Placenta Previa & Accreta
- Previa is a location problem: the placenta sits too low and covers (or nearly covers) the internal cervical os — the baby's exit.
- Accreta spectrum is an attachment problem: the placenta grows in too deep and refuses to let go after delivery.
- The two travel together: a previa over an old C-section scar is the classic setup for accreta.
- Ultrasound is the front-line tool; MRI is the tiebreaker when the picture is murky or the placenta is posterior.
- Both can cause catastrophic bleeding, so the radiologist's job is basically to give the OB a heads-up before the delivery, not after.
Think of the placenta as a houseguest. A good houseguest sets up in a reasonable spot and leaves politely when it's time to go. Previa and accreta are the two ways that guest goes wrong: previa parks right in front of the only door, and accreta nails its furniture to the floor.
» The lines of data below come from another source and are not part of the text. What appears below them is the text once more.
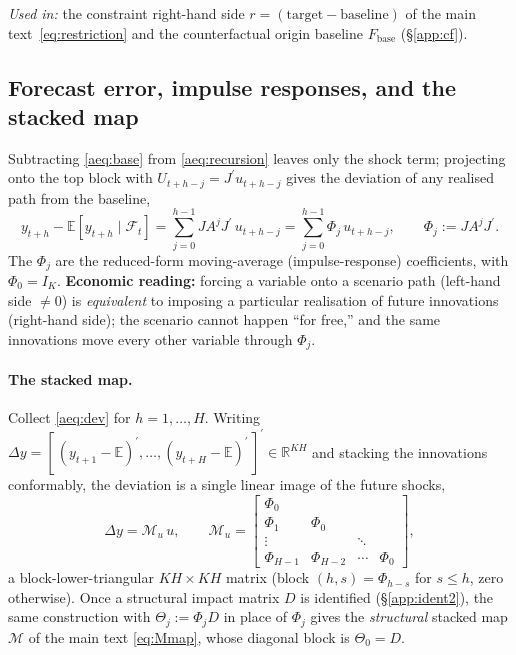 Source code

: \documentclass[11pt]{article}
\newcommand{\E}{\mathbb{E}}
\newcommand{\Fset}{\mathcal{F}}
\newcommand{\R}{\mathbb{R}}
\newcommand{\tp}{^{\prime}}
\newcommand{\Mmap}{\mathcal{M}}
\theoremstyle{remark}
\begin{document}
\medskip
\noindent\textit{Used in:} the constraint right-hand side
$r=(\text{target}-\text{baseline})$ of the main text~\eqref{eq:restriction} and the counterfactual
origin baseline $F_{\text{base}}$ (\S\ref{app:cf}).

\subsection{Forecast error, impulse responses, and the stacked map}\label{app:ma}
Subtracting \eqref{aeq:base} from \eqref{aeq:recursion} leaves only the shock
term; projecting onto the top block with $U_{t+h-j}=J\tp u_{t+h-j}$ gives the
deviation of any realised path from the baseline,
\begin{equation}
y_{t+h}-\E[y_{t+h}\mid\Fset_t]
=\sum_{j=0}^{h-1}JA^{j}J\tp\,u_{t+h-j}
=\sum_{j=0}^{h-1}\Phi_j\,u_{t+h-j},
\qquad \Phi_j:=JA^{j}J\tp.
\tag{5}\label{aeq:dev}
\end{equation}
The $\Phi_j$ are the reduced-form moving-average (impulse-response) coefficients,
with $\Phi_0=I_K$. \textbf{Economic reading:} forcing a variable onto a scenario
path (left-hand side $\neq0$) is \emph{equivalent} to imposing a particular
realisation of future innovations (right-hand side); the scenario cannot happen
``for free,'' and the same innovations move every other variable through $\Phi_j$.

\paragraph{The stacked map.} Collect \eqref{aeq:dev} for $h=1,\dots,H$. Writing
$\Delta y=[\,(y_{t+1}-\E)\tp,\dots,(y_{t+H}-\E)\tp\,]\tp\in\R^{KH}$ and stacking
the innovations conformably, the deviation is a single linear image of the future
shocks,
\begin{equation}
\Delta y=\Mmap_u\,u,\qquad
\Mmap_u=\begin{bmatrix}
\Phi_0 & & &\\
\Phi_1 & \Phi_0 & &\\
\vdots & & \ddots &\\
\Phi_{H-1} & \Phi_{H-2} & \cdots & \Phi_0
\end{bmatrix},
\tag{5$'$}\label{aeq:stack}
\end{equation}
a block-lower-triangular $KH\times KH$ matrix (block $(h,s)=\Phi_{h-s}$ for
$s\le h$, zero otherwise). Once a structural impact matrix $D$ is identified
(\S\ref{app:ident2}), the same construction with $\Theta_j:=\Phi_jD$ in place of
$\Phi_j$ gives the \emph{structural} stacked map $\Mmap$ of the main text
\eqref{eq:Mmap}, whose diagonal block is $\Theta_0=D$.
\end{document}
Both are bad news at checkout — which, in obstetrics, is a delivery — and both are things we'd much rather diagnose with an ultrasound probe than discover in a panic in the operating room.
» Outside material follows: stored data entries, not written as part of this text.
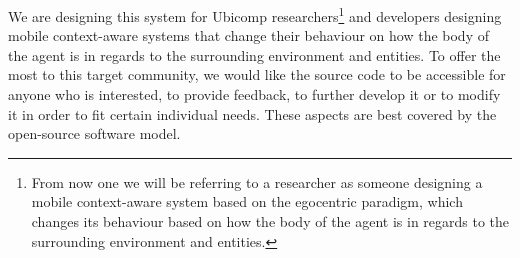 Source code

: We are designing this system for Ubicomp researchers\footnote{From now one we will be referring to a researcher as someone designing a mobile context-aware system based on the egocentric paradigm, which changes its behaviour based on how the body of the agent is in regards to the surrounding environment and entities.} and developers designing mobile context-aware systems that change their behaviour on how the body of the agent is in regards to the surrounding environment and entities. To offer the most to this target community, we would like the source code to be accessible for anyone who is interested, to provide feedback, to further develop it or to modify it in order to fit certain individual needs. These aspects are best covered by the open-source software model.\\









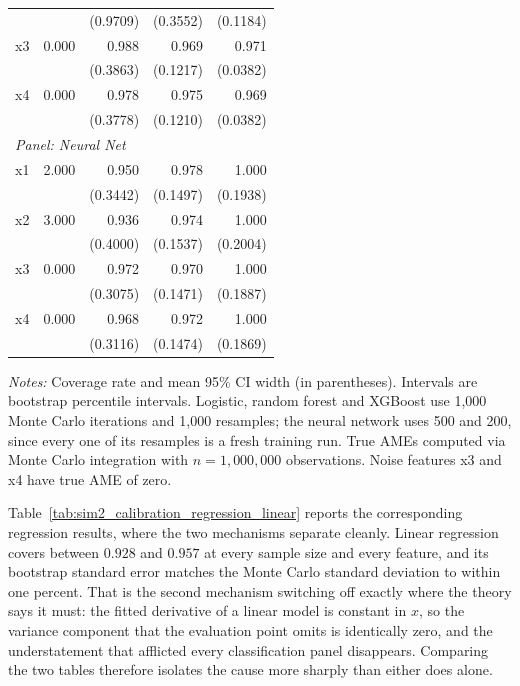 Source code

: \documentclass[12pt,a4paper]{article}
\numberwithin{equation}{section}
\theoremstyle{plain}
\theoremstyle{definition}
\begin{document}
\begin{table}[htbp]
\begin{threeparttable}
\begin{tabular}{lrrrr}
				&  & (0.9709) & (0.3552) & (0.1184) \\
				\quad x3 & 0.000 & 0.988 & 0.969 & 0.971 \\
				&  & (0.3863) & (0.1217) & (0.0382) \\
				\quad x4 & 0.000 & 0.978 & 0.975 & 0.969 \\
				&  & (0.3778) & (0.1210) & (0.0382) \\
				\midrule
				\multicolumn{5}{l}{\textit{Panel: Neural Net}} \\
				\quad x1 & 2.000 & 0.950 & 0.978 & 1.000 \\
				&  & (0.3442) & (0.1497) & (0.1938) \\
				\quad x2 & 3.000 & 0.936 & 0.974 & 1.000 \\
				&  & (0.4000) & (0.1537) & (0.2004) \\
				\quad x3 & 0.000 & 0.972 & 0.970 & 1.000 \\
				&  & (0.3075) & (0.1471) & (0.1887) \\
				\quad x4 & 0.000 & 0.968 & 0.972 & 1.000 \\
				&  & (0.3116) & (0.1474) & (0.1869) \\
				\bottomrule
				\end{tabular}
				\begin{tablenotes}
				\footnotesize
				\item \textit{Notes:} Coverage rate and mean 95\% CI width (in parentheses). Intervals are bootstrap percentile intervals. Logistic, random forest and XGBoost use 1{,}000 Monte Carlo iterations and 1{,}000 resamples; the neural network uses 500 and 200, since every one of its resamples is a fresh training run. True AMEs computed via Monte Carlo integration with $n=1{,}000{,}000$ observations. Noise features x3 and x4 have true AME of zero.
				\end{tablenotes}
		\end{threeparttable}
	\end{table}
	
	Table~\ref{tab:sim2_calibration_regression_linear} reports the corresponding regression results, where the two mechanisms separate cleanly. Linear regression covers between $0.928$ and $0.957$ at every sample size and every feature, and its bootstrap standard error matches the Monte Carlo standard deviation to within one percent. That is the second mechanism switching off exactly where the theory says it must: the fitted derivative of a linear model is constant in $x$, so the variance component that the evaluation point omits is identically zero, and the understatement that afflicted every classification panel disappears. Comparing the two tables therefore isolates the cause more sharply than either does alone.
	
\end{document}
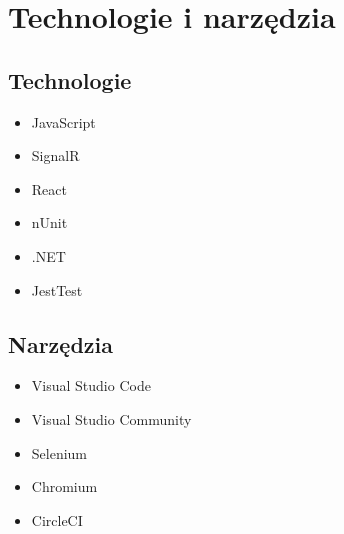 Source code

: \documentclass[12pt]{report}
\begin{document}
	\chapter{Technologie i narzędzia}	
		\section{Technologie}
		\begin{itemize}
			\item JavaScript
			\item SignalR
			\item React
			\item nUnit
			\item .NET
			\item JestTest
		\end{itemize}
		
		\section{Narzędzia}
		\begin{itemize}
			\item Visual Studio Code
			\item Visual Studio Community
			\item Selenium
			\item Chromium
			\item CircleCI
		\end{itemize}
	
\end{document}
Previa: parked in front of the door
The cervix has an internal opening called the internal os — the top of the birth canal, the door the baby is supposed to leave through. Placenta previa simply means the placenta is sitting over that door.
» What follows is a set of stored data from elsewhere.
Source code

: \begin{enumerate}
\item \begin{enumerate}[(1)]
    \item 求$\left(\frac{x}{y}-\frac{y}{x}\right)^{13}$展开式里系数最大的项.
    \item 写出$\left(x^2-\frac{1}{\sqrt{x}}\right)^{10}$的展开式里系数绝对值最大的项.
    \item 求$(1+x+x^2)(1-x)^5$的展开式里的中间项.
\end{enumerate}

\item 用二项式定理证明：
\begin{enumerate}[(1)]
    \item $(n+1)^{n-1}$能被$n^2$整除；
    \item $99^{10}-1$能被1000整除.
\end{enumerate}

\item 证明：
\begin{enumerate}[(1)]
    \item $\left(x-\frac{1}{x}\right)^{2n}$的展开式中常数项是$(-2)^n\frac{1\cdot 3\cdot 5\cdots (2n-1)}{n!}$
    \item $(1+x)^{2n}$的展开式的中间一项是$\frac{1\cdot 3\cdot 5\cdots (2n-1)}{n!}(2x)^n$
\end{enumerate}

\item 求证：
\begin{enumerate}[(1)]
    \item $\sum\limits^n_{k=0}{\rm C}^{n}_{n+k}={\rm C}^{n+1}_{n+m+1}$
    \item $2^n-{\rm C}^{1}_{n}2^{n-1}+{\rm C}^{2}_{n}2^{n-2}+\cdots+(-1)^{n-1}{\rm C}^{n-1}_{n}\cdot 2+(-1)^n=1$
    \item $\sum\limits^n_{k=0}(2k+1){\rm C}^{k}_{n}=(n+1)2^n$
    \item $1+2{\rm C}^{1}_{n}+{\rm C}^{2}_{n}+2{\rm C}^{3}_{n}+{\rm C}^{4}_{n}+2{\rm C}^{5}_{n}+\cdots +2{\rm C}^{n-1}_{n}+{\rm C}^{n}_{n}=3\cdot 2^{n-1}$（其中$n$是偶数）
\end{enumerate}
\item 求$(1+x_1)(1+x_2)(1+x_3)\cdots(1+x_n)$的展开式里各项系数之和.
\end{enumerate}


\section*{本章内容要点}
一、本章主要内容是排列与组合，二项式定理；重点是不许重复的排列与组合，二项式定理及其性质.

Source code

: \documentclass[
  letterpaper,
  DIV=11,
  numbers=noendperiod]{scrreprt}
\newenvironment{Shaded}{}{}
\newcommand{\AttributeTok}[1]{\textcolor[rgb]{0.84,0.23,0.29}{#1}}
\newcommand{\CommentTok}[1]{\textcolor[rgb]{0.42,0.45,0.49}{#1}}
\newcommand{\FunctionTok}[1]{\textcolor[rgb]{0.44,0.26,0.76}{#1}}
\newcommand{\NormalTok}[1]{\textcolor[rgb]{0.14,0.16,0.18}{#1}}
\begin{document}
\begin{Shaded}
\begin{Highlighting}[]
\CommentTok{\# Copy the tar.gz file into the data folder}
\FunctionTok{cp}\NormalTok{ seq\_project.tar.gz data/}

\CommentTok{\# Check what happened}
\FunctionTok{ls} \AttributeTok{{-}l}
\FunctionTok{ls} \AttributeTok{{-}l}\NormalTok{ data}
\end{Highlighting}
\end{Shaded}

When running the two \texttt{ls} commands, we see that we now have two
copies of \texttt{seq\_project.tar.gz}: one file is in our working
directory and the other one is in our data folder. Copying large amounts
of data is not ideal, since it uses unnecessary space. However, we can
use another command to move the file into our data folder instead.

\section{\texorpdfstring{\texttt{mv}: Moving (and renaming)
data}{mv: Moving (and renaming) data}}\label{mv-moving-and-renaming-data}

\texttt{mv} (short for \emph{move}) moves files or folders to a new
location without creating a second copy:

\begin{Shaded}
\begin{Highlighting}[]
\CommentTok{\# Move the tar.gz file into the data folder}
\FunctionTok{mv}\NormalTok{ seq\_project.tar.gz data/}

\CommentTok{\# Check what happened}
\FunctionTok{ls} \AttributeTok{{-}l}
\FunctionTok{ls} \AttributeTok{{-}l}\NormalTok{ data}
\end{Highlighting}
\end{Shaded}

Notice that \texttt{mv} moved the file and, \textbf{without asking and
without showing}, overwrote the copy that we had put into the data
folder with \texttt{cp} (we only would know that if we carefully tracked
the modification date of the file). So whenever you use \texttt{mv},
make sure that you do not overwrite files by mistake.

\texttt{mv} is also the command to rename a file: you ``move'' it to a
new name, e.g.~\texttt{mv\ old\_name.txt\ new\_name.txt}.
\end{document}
We grade it by how the placenta relates to the os. If any placental tissue covers the internal os, that's a placenta previa. If the edge stops short of the os but lands within about 2 cm of it, we call that a low-lying placenta rather than a true previa. (You may still hear older terms like complete, partial, and marginal previa, but the current convention has mostly collapsed them into these two buckets.) The exact edge-to-os distance matters because it changes whether a vaginal delivery is even on the table.
Early in pregnancy, a low-looking placenta is incredibly common and usually nothing to panic about. As the uterus stretches upward through the second and third trimesters, most of these "migrate" away from the cervix. So a previa seen at 20 weeks often resolves on its own — you confirm it later, not condemn it early.
The measurement itself is a classic trap. A full bladder squashes the lower uterus and can fake a previa where none exists; contractions can do the same. The honest answer is to image with the bladder partly emptied, and when the transabdominal view is ambiguous, go transvaginal — counterintuitively safe here, and far more accurate for measuring that edge-to-os distance.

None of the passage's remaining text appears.